Your task:
Below are entries; tally how many lines hold the string "venv" and answer with only that figure.
# # #
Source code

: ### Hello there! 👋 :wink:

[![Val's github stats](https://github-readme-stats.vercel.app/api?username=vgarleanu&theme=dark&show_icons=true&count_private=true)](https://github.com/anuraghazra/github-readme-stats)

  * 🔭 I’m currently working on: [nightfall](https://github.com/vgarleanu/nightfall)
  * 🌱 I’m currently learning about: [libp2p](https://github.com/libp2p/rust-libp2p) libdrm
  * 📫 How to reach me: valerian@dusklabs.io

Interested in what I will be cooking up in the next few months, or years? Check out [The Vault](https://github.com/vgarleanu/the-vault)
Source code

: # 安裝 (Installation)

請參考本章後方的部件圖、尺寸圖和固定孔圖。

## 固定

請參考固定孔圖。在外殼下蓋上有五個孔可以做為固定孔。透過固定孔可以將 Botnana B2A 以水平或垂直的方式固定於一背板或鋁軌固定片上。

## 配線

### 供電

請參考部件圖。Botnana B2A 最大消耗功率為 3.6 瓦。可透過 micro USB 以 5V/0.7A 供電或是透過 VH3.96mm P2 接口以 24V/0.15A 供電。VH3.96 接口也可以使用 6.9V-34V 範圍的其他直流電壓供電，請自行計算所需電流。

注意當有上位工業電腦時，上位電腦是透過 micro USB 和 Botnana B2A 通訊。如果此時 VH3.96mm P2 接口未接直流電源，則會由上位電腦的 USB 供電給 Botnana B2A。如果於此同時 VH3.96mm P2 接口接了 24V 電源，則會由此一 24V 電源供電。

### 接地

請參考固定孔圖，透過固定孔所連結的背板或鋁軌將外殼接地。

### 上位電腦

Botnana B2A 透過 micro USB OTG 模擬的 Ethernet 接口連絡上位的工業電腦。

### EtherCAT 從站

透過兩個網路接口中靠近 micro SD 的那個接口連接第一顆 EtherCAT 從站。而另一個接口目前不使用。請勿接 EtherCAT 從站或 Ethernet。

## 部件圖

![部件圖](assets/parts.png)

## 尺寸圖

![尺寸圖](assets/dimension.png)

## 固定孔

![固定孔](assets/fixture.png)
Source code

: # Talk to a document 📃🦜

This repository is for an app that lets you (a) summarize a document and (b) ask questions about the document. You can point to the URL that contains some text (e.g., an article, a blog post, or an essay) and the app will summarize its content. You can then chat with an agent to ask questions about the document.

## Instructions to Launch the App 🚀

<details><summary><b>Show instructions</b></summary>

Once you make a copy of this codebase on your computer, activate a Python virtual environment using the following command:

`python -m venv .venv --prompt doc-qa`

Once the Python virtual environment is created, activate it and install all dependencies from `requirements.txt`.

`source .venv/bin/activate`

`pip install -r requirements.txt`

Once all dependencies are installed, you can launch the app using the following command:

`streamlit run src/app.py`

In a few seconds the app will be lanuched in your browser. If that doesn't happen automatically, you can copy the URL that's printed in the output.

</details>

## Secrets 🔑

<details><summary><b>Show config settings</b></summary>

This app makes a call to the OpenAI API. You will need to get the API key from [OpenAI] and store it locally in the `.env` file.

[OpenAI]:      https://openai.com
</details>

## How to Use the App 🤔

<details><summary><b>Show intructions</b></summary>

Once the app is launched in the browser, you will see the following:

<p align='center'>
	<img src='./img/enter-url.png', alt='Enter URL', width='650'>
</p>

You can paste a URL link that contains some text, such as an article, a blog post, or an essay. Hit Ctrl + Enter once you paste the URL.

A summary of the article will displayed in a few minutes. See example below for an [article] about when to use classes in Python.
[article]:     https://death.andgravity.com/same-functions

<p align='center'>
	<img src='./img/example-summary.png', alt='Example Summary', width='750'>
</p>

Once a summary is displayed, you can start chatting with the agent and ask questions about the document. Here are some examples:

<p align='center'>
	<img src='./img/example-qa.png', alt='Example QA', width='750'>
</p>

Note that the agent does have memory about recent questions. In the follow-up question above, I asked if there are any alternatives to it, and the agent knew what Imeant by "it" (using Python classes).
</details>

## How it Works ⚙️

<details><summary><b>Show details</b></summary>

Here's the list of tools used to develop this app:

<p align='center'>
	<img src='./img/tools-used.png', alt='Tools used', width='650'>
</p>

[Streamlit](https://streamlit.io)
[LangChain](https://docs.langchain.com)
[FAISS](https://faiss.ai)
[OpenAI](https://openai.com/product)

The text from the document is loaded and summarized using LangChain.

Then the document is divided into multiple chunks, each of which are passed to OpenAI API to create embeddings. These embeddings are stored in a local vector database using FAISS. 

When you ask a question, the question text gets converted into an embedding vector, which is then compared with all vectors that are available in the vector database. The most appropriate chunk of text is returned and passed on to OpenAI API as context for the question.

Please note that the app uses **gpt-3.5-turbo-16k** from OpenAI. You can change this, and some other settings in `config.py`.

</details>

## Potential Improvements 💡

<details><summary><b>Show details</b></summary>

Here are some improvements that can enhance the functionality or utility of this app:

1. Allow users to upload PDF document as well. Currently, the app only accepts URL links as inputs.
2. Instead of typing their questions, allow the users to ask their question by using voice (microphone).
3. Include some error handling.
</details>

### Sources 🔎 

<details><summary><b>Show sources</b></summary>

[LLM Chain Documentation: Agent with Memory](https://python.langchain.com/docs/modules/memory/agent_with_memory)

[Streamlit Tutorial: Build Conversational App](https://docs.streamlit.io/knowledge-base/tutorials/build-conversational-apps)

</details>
# # #
Exercise answer:
2